ANTLR is designed allow developers to plug-in implementations for other languages. The tool is designed to parse grammar files without knowledge of the syntax in code blocks; it generally does a good job of extracting source code without knowing how to tokenize the target language, as mainstream programming languages usually share a set of standard lexical conventions. However, as ANTLR wasn’t designed with Ruby’s complicated syntax in mind, occasionally, you may stumble across a frustrating or confusing clash between ANTLR syntax and Ruby syntax.

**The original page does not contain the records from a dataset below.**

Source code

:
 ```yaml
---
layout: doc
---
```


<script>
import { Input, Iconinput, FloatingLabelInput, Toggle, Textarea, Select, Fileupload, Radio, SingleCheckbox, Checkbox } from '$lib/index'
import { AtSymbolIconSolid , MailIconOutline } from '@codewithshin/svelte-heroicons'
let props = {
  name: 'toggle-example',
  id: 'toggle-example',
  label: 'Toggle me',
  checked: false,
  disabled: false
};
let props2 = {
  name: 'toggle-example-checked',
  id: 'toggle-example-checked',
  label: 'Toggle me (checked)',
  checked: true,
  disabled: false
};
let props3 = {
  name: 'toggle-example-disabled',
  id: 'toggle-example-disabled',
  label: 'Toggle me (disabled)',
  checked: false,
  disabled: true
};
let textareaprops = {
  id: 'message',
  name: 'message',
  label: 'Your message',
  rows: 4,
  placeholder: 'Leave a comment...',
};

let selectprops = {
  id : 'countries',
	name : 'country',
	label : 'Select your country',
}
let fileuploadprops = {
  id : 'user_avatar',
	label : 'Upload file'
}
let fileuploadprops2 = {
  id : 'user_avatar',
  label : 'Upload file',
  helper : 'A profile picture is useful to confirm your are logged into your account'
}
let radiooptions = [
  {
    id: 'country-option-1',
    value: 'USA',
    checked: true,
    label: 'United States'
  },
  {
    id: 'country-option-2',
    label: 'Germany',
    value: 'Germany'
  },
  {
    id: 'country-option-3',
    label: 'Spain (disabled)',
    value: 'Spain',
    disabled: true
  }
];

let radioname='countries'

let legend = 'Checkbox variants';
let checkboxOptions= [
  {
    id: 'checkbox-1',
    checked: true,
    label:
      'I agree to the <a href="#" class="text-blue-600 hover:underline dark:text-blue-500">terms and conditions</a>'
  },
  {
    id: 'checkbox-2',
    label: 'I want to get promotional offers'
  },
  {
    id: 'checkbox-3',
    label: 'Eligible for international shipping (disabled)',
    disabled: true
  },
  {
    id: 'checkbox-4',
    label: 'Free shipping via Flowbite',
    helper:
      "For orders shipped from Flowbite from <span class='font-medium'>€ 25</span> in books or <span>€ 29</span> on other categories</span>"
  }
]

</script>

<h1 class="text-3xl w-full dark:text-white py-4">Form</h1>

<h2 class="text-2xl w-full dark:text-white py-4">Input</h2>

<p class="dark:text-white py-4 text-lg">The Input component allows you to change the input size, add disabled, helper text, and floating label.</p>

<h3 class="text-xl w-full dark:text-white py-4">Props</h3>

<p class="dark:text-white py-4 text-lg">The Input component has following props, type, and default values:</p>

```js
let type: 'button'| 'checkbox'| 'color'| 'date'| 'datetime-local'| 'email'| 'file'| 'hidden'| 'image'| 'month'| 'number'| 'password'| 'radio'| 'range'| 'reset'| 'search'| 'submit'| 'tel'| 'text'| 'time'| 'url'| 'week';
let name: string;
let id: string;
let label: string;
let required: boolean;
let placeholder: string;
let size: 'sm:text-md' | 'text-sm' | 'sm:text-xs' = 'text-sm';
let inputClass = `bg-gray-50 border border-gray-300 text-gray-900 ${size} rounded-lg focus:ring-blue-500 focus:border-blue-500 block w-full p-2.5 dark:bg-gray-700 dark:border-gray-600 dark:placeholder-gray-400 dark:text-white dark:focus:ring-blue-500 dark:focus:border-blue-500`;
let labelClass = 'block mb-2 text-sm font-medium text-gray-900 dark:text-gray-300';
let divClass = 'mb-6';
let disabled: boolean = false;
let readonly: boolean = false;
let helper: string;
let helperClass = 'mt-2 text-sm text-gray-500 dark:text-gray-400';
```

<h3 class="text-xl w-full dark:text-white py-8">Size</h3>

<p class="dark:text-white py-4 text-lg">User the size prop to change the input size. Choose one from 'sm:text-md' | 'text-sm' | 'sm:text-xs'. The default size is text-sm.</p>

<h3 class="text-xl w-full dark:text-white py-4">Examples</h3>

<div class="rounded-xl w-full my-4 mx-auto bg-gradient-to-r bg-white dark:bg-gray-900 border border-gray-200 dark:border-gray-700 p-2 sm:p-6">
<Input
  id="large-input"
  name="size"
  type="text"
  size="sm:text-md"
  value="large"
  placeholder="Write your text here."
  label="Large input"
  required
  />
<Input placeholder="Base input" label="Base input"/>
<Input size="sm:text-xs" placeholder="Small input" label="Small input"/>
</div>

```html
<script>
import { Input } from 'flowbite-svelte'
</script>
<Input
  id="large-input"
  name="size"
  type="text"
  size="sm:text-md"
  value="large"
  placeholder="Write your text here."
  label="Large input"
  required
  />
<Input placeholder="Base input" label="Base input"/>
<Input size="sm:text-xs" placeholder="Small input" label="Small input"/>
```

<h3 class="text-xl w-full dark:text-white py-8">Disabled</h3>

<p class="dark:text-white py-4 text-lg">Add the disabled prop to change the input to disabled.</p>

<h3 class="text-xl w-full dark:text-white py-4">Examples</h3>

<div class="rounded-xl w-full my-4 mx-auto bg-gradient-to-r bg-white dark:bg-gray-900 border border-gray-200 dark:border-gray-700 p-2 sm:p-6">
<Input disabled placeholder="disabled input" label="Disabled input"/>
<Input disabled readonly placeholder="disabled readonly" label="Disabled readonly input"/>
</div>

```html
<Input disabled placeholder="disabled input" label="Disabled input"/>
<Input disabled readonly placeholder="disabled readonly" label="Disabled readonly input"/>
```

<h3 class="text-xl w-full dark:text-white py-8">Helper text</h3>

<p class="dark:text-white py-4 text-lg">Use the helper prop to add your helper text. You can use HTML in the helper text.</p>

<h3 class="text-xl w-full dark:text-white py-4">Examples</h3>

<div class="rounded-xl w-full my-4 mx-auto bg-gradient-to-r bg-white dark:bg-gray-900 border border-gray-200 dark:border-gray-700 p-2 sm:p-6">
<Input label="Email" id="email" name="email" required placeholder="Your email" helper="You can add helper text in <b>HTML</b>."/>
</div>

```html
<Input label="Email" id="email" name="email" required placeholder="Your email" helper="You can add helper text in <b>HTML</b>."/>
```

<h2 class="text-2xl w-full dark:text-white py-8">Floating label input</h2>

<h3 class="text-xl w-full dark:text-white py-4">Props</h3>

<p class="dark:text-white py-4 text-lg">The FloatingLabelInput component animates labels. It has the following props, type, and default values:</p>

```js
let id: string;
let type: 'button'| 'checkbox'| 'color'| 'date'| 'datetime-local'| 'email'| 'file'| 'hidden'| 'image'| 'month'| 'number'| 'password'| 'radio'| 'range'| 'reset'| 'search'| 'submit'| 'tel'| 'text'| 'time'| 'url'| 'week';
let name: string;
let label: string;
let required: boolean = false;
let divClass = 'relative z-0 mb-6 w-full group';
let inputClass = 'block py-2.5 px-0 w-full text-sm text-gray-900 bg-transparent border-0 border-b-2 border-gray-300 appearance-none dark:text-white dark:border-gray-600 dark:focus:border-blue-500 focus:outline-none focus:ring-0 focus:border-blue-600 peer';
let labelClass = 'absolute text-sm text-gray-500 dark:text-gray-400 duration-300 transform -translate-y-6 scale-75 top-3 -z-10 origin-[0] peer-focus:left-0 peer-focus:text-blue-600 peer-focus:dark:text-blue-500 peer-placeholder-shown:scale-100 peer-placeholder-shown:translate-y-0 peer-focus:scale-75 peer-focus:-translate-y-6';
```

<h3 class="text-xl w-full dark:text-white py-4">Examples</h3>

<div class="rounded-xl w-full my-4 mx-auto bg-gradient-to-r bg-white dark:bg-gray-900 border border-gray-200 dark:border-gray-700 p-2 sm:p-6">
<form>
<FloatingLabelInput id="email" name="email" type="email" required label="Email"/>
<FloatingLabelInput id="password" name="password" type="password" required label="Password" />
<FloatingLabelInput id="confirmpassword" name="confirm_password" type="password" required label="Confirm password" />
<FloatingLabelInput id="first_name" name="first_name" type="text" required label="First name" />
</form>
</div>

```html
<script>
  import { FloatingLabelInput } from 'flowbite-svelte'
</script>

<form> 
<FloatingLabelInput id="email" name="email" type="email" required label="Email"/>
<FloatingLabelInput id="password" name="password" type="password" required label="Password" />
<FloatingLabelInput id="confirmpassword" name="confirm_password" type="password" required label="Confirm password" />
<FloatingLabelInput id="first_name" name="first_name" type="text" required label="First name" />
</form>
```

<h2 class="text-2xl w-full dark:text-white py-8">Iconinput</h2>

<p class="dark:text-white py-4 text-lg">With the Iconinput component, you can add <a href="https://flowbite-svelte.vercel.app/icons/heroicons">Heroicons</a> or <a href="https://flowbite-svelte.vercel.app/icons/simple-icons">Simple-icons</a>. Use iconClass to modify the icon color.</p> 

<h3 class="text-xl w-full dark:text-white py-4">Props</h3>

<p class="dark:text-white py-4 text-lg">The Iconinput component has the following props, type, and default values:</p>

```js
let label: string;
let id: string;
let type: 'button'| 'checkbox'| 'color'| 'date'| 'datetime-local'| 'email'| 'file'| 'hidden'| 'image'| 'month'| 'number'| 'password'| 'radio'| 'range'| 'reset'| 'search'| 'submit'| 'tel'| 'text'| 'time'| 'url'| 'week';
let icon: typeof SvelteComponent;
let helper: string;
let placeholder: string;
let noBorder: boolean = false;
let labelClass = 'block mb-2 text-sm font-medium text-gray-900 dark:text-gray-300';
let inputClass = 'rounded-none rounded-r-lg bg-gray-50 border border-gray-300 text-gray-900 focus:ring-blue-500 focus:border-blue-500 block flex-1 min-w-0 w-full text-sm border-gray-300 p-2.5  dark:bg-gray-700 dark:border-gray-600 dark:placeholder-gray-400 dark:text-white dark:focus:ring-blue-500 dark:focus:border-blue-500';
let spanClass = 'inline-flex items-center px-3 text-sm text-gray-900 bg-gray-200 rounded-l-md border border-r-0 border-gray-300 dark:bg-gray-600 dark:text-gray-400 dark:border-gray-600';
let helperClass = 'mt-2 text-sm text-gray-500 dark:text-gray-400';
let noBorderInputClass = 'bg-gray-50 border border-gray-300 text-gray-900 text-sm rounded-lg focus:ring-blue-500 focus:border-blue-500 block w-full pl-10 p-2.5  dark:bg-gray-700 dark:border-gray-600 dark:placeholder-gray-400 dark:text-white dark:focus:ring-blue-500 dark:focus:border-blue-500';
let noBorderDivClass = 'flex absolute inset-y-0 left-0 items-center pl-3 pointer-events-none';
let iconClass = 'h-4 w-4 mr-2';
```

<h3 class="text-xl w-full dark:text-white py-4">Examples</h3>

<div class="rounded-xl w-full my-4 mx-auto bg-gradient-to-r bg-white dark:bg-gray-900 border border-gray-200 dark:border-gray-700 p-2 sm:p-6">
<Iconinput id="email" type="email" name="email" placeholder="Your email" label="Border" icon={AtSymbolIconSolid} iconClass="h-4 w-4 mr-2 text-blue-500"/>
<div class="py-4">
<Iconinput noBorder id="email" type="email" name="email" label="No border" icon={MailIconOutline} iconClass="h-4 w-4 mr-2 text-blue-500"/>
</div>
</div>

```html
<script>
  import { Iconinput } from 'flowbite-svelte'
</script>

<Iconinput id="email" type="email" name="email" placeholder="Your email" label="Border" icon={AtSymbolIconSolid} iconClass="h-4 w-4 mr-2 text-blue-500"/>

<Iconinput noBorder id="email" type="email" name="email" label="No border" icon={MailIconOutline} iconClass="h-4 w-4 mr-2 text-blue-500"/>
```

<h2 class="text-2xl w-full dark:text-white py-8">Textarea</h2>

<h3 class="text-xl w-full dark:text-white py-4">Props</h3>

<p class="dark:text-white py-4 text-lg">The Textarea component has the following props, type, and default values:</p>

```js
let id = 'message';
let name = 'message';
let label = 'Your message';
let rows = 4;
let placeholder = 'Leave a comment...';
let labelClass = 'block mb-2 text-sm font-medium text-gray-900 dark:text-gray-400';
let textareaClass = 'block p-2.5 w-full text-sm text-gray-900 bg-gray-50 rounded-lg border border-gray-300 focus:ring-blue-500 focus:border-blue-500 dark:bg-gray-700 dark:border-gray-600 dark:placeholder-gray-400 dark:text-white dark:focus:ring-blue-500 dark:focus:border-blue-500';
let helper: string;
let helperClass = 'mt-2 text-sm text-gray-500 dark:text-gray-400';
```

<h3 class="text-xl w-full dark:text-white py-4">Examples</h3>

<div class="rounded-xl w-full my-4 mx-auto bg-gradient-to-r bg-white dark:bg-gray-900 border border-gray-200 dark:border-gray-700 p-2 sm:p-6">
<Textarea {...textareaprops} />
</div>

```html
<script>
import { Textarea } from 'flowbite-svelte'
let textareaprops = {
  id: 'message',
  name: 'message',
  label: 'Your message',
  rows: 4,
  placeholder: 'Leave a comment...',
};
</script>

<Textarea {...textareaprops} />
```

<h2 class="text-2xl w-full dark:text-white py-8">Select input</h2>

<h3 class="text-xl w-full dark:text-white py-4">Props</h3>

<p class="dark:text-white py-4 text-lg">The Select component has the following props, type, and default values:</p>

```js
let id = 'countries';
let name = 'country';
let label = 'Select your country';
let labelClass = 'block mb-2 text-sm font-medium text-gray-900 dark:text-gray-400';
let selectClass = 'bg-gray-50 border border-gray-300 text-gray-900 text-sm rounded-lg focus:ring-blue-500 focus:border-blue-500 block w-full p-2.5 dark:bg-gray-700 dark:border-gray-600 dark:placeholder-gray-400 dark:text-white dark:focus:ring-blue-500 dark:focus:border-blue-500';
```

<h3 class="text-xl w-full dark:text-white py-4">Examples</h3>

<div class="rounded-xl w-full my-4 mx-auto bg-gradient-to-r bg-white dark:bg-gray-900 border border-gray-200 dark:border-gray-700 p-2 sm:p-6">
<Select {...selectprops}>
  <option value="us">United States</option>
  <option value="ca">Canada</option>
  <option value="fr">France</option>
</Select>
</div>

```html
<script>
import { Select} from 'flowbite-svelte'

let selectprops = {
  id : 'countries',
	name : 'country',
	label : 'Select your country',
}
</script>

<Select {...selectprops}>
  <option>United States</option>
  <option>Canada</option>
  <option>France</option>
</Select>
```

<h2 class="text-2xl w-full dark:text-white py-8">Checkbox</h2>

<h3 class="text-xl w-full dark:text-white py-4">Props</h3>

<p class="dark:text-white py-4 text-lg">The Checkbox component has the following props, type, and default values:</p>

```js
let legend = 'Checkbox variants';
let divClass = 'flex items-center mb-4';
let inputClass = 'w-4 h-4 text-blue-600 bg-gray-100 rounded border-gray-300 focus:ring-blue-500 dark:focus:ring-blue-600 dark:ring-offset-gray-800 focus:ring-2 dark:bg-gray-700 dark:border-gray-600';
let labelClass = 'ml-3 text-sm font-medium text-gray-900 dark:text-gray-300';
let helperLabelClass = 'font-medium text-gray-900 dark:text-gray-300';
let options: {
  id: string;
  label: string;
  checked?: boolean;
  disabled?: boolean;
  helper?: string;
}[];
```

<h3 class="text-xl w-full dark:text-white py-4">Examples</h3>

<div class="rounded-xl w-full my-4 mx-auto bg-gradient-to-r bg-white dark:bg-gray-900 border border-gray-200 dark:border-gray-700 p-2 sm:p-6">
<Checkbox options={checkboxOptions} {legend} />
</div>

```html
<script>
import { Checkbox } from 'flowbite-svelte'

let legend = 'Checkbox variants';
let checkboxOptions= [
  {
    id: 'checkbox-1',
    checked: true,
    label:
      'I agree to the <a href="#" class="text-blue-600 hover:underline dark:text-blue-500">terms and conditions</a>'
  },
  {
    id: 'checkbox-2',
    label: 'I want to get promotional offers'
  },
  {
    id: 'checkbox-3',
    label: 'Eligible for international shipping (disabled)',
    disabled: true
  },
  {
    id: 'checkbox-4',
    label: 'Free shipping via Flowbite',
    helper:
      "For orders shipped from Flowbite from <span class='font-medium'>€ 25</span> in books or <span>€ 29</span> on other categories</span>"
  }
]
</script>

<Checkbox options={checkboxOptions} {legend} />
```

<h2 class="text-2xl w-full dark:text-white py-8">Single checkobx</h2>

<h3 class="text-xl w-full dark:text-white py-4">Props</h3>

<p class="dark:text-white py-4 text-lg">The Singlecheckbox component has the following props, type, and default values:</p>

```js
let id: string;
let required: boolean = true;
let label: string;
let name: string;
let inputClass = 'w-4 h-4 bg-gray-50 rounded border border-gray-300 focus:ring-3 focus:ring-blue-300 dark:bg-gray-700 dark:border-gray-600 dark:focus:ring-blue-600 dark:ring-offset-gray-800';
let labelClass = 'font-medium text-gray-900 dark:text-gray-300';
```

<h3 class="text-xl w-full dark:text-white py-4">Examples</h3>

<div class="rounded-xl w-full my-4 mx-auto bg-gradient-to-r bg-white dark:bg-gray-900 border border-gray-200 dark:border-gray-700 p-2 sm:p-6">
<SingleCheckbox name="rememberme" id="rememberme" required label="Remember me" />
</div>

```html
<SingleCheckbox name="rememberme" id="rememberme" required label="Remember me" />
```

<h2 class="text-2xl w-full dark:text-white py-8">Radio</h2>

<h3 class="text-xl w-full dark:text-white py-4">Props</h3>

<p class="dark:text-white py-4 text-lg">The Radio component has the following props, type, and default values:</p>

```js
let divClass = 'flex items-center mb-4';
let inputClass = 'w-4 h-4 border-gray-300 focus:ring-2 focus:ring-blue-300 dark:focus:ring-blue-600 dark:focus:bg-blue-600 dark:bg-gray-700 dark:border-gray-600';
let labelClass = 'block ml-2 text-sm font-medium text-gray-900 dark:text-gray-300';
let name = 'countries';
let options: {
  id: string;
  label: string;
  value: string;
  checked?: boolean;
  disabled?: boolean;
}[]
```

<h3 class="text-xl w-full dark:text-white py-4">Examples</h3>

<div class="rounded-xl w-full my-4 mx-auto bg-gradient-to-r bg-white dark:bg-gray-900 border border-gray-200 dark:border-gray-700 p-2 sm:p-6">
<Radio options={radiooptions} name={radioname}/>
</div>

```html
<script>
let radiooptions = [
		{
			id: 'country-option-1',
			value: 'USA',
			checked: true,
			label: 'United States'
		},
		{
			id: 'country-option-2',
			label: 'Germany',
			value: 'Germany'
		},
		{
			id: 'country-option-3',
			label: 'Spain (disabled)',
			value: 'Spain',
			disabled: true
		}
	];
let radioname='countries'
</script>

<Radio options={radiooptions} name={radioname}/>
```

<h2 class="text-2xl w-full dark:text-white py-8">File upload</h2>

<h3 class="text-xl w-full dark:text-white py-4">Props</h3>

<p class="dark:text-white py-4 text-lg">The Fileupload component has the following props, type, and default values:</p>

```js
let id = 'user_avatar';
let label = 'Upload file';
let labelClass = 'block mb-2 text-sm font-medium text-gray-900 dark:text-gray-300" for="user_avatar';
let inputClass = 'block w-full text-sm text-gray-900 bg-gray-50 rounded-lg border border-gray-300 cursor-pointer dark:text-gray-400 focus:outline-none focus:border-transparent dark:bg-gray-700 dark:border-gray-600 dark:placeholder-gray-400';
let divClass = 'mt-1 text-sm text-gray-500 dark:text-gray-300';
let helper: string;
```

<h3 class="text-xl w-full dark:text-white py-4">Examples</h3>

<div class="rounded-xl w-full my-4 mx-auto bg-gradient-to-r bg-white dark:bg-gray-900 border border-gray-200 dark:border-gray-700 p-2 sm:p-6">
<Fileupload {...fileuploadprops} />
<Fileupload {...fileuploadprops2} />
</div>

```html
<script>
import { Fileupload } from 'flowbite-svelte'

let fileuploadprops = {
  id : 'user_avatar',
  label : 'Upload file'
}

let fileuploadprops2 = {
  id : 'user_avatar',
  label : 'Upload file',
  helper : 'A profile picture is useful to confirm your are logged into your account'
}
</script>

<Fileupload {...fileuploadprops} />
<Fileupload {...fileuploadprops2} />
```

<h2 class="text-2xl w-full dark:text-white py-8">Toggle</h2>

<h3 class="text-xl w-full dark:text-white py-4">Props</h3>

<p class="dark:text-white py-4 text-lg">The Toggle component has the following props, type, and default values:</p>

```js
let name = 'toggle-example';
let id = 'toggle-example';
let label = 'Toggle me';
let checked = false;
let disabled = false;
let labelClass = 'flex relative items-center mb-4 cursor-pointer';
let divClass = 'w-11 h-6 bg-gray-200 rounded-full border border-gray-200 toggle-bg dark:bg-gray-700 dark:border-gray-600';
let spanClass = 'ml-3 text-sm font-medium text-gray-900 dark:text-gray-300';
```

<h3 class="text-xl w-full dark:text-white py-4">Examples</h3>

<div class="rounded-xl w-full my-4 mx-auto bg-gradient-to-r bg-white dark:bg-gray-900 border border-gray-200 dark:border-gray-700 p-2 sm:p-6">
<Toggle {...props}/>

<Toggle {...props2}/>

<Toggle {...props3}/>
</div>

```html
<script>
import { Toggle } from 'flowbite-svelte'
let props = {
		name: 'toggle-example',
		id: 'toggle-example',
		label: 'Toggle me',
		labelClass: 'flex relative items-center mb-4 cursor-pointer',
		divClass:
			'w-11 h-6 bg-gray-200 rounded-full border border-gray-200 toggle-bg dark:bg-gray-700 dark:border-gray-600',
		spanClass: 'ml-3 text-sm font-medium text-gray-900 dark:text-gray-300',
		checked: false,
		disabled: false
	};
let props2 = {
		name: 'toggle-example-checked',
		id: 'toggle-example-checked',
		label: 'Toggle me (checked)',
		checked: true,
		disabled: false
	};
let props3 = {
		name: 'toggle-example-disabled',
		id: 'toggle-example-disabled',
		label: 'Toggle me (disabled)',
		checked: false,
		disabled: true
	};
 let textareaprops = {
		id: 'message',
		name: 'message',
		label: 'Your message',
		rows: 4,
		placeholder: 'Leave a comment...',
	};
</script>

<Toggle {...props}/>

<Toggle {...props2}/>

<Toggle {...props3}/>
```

How ANTLR Extracts Source Code Blocks

Basically, when ANTLR is lexing the grammar source file, and it hits an open brace {, it tries to skip over every character until it finds what appears to be a matching closing brace }. The action lexer assumes:

  1. block comments look like /* ... */
  2. single-line comments look like // ...<code> (and not <code># ..., as it is in Ruby)
  3. strings are enclosed by single or double quotes: 'blah blah' or "blah"
  4. an open brace { will be closed by }
  5. a slash \ escapes the value of the next character outside of quoted strings
  6. any other characters are skipped over until it meets an outer brace }

Additionally, action blocks would not be especially powerful if they were not able to reference contextual information, such as tokens, tree nodes, or parameters, among other objects. Thus, there are two syntactic “enhancements” to blocks, both of which clash with Ruby’s syntax.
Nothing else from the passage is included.